The Habeas Corpus Suspension Act 1817 (57 Geo. 3 c. 3) was an act of the Parliament of Great Britain.

The Home Secretary, Lord Sidmouth, introduced the second reading of the bill on 24 February 1817. In his speech he said there was "a traitorous conspiracy ... for the purpose of overthrowing ... the established government" and referred to "a malignant spirit which had brought such disgrace upon the domestic character of the people" and "had long prevailed in the country, but especially since the commencement of the French Revolution". This spirit belittled Britain's victories and exalted the prowess of her enemies and after the war had fomented discontent and encouraged violence: "An organised system has been established in every quarter, under the semblance of demanding parliamentary reform, but many of them, I am convinced, have that specious pretext in their mouths only, but revolution and rebellion in their hearts".

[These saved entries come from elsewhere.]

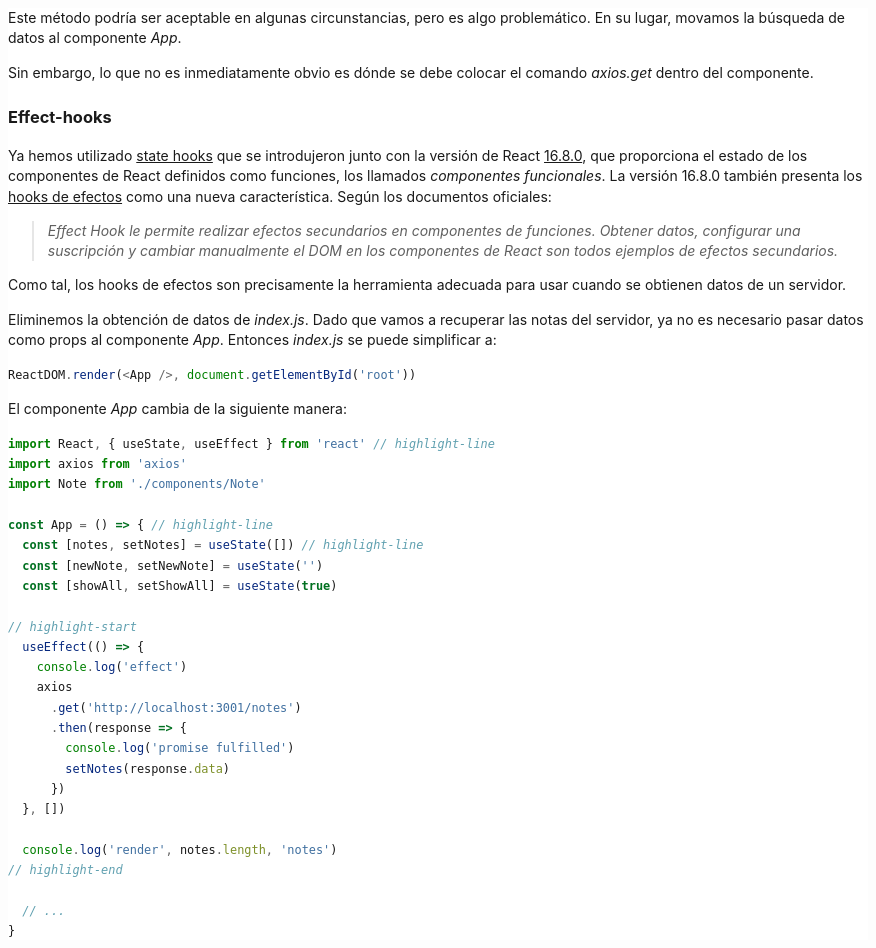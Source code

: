 Este método podría ser aceptable en algunas circunstancias, pero es algo problemático. En su lugar, movamos la búsqueda de datos al componente <i>App</i>.

Sin embargo, lo que no es inmediatamente obvio es dónde se debe colocar el comando <em>axios.get</em> dentro del componente.


### Effect-hooks

Ya hemos utilizado [state hooks](https://reactjs.org/docs/hooks-state.html) que se introdujeron junto con la versión de React [16.8.0](https://www.npmjs.com/package/react/v/16.8.0), que proporciona el estado de los componentes de React definidos como funciones, los llamados <i>componentes funcionales</i>. La versión 16.8.0 también presenta los [hooks de efectos](https://reactjs.org/docs/hooks-effect.html) como una nueva característica. Según los documentos oficiales:

> <i>Effect Hook le permite realizar efectos secundarios en componentes de funciones.</i>
> <i>Obtener datos, configurar una suscripción y cambiar manualmente el DOM en los componentes de React son todos ejemplos de efectos secundarios.</i>

Como tal, los hooks de efectos son precisamente la herramienta adecuada para usar cuando se obtienen datos de un servidor.

Eliminemos la obtención de datos de <i>index.js</i>. Dado que vamos a recuperar las notas del servidor, ya no es necesario pasar datos como props al componente <i>App</i>. Entonces <i>index.js</i> se puede simplificar a:

```js
ReactDOM.render(<App />, document.getElementById('root'))
```

El componente <i>App</i> cambia de la siguiente manera:

```js
import React, { useState, useEffect } from 'react' // highlight-line
import axios from 'axios'
import Note from './components/Note'

const App = () => { // highlight-line
  const [notes, setNotes] = useState([]) // highlight-line
  const [newNote, setNewNote] = useState('')
  const [showAll, setShowAll] = useState(true)

// highlight-start
  useEffect(() => {
    console.log('effect')
    axios
      .get('http://localhost:3001/notes')
      .then(response => {
        console.log('promise fulfilled')
        setNotes(response.data)
      })
  }, [])

  console.log('render', notes.length, 'notes')
// highlight-end

  // ...
}
```
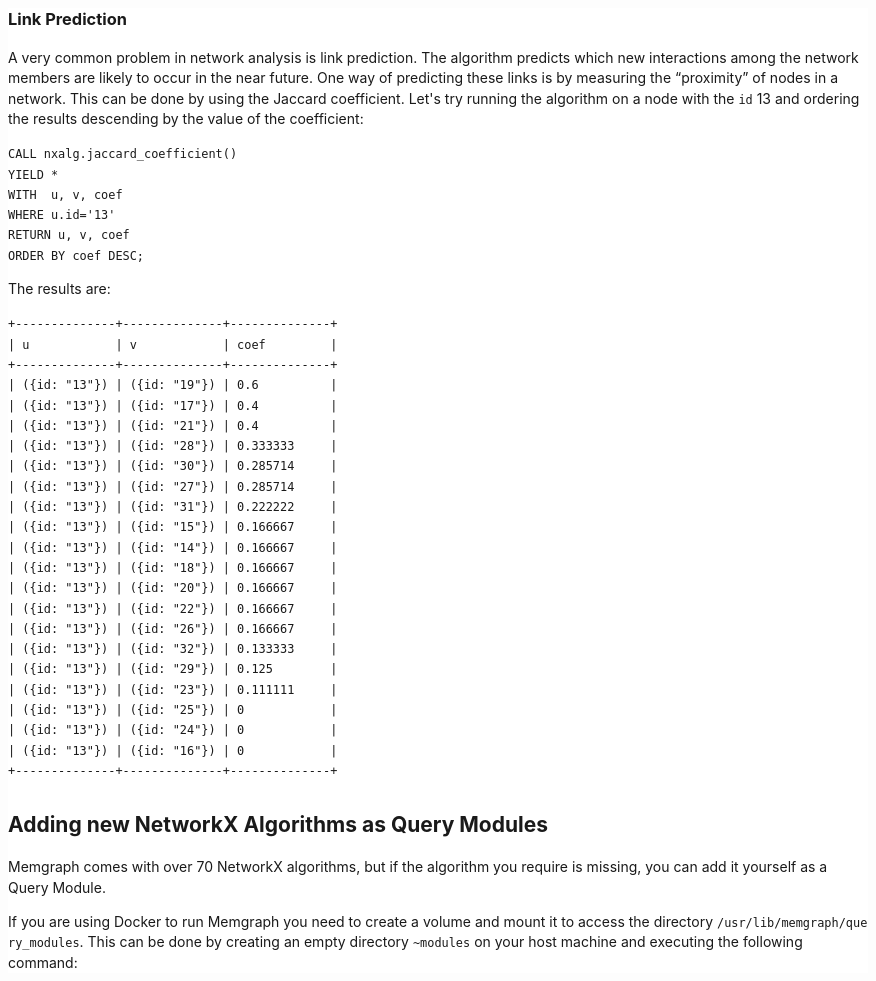 ### Link Prediction

A very common problem in network analysis is link prediction. The algorithm predicts which new interactions among the network members are likely to occur in the near future. One way of predicting these links is by measuring the “proximity” of nodes in a network. This can be done by using the Jaccard coefficient. Let's try running the algorithm on a node with the `id` 13 and ordering the results descending by the value of the coefficient:

```text
CALL nxalg.jaccard_coefficient()
YIELD *
WITH  u, v, coef
WHERE u.id='13'
RETURN u, v, coef
ORDER BY coef DESC;
```

The results are:

```text
+--------------+--------------+--------------+
| u            | v            | coef         |
+--------------+--------------+--------------+
| ({id: "13"}) | ({id: "19"}) | 0.6          |
| ({id: "13"}) | ({id: "17"}) | 0.4          |
| ({id: "13"}) | ({id: "21"}) | 0.4          |
| ({id: "13"}) | ({id: "28"}) | 0.333333     |
| ({id: "13"}) | ({id: "30"}) | 0.285714     |
| ({id: "13"}) | ({id: "27"}) | 0.285714     |
| ({id: "13"}) | ({id: "31"}) | 0.222222     |
| ({id: "13"}) | ({id: "15"}) | 0.166667     |
| ({id: "13"}) | ({id: "14"}) | 0.166667     |
| ({id: "13"}) | ({id: "18"}) | 0.166667     |
| ({id: "13"}) | ({id: "20"}) | 0.166667     |
| ({id: "13"}) | ({id: "22"}) | 0.166667     |
| ({id: "13"}) | ({id: "26"}) | 0.166667     |
| ({id: "13"}) | ({id: "32"}) | 0.133333     |
| ({id: "13"}) | ({id: "29"}) | 0.125        |
| ({id: "13"}) | ({id: "23"}) | 0.111111     |
| ({id: "13"}) | ({id: "25"}) | 0            |
| ({id: "13"}) | ({id: "24"}) | 0            |
| ({id: "13"}) | ({id: "16"}) | 0            |
+--------------+--------------+--------------+
```

## Adding new NetworkX Algorithms as Query Modules

Memgraph comes with over 70 NetworkX algorithms, but if the algorithm you require is missing, you can add it yourself as a Query Module.

If you are using Docker to run Memgraph you need to create a volume and mount it to access the directory `/usr/lib/memgraph/query_modules`. This can be done by creating an empty directory `~modules` on your host machine and executing the following command:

== Subsequent developments ==
The act was renewed later in the parliamentary session by the Habeas Corpus Suspension (No. 2) Act 1817 (57 Geo. 3 c. 55). In autumn 1817 Sidmouth went through the list of all those detained under the act and released as many as possible, personally interviewing most of the prisoners. He also tried to alleviate some of their conditions: "Solitary confinement will not be continued except under special circumstances". The act was repealed in February 1818 by the Habeas Corpus Suspension Act 1818 (58 Geo. 3 c. 1).

The whole act was repealed by section 1 of, and the schedule to, the Statute Law Revision Act 1873 (36 & 37 Vict. c. 91), which came into force on 5 August 1873.

== See also ==
- Habeas Corpus
- Habeas Corpus Suspension Act
- Treason Act 1817
- Seditious Meetings Act 1817

== Bibliography ==
- Ziegler, Philip (1965). "Addington. A Life of Henry Addington, First Viscount Sidmouth"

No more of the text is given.